To complete this task, print all the data below exactly but leave out the images.

Dataset excerpts
⟨

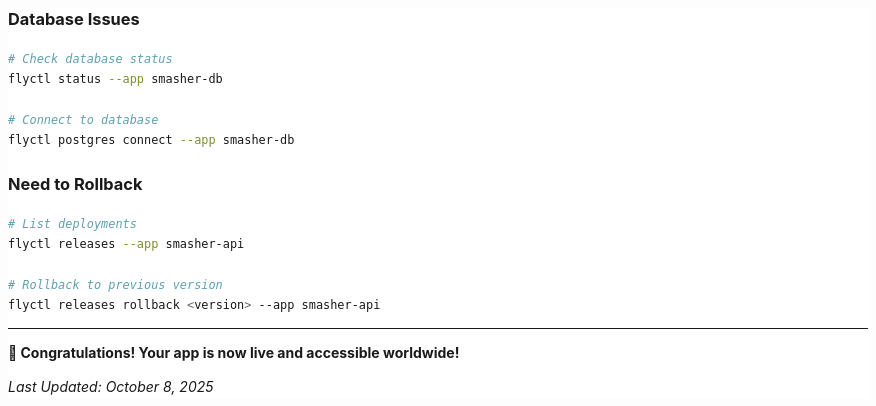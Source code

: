 ### Database Issues
```bash
# Check database status
flyctl status --app smasher-db

# Connect to database
flyctl postgres connect --app smasher-db
```

### Need to Rollback
```bash
# List deployments
flyctl releases --app smasher-api

# Rollback to previous version
flyctl releases rollback <version> --app smasher-api
```

---

**🎊 Congratulations! Your app is now live and accessible worldwide!**

*Last Updated: October 8, 2025*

⟩

• RESULT OF THIS EXERCISE:
Source code

: ### Database Issues
```bash
# Check database status
flyctl status --app smasher-db

# Connect to database
flyctl postgres connect --app smasher-db
```

### Need to Rollback
```bash
# List deployments
flyctl releases --app smasher-api

# Rollback to previous version
flyctl releases rollback <version> --app smasher-api
```

---

**🎊 Congratulations! Your app is now live and accessible worldwide!**

*Last Updated: October 8, 2025*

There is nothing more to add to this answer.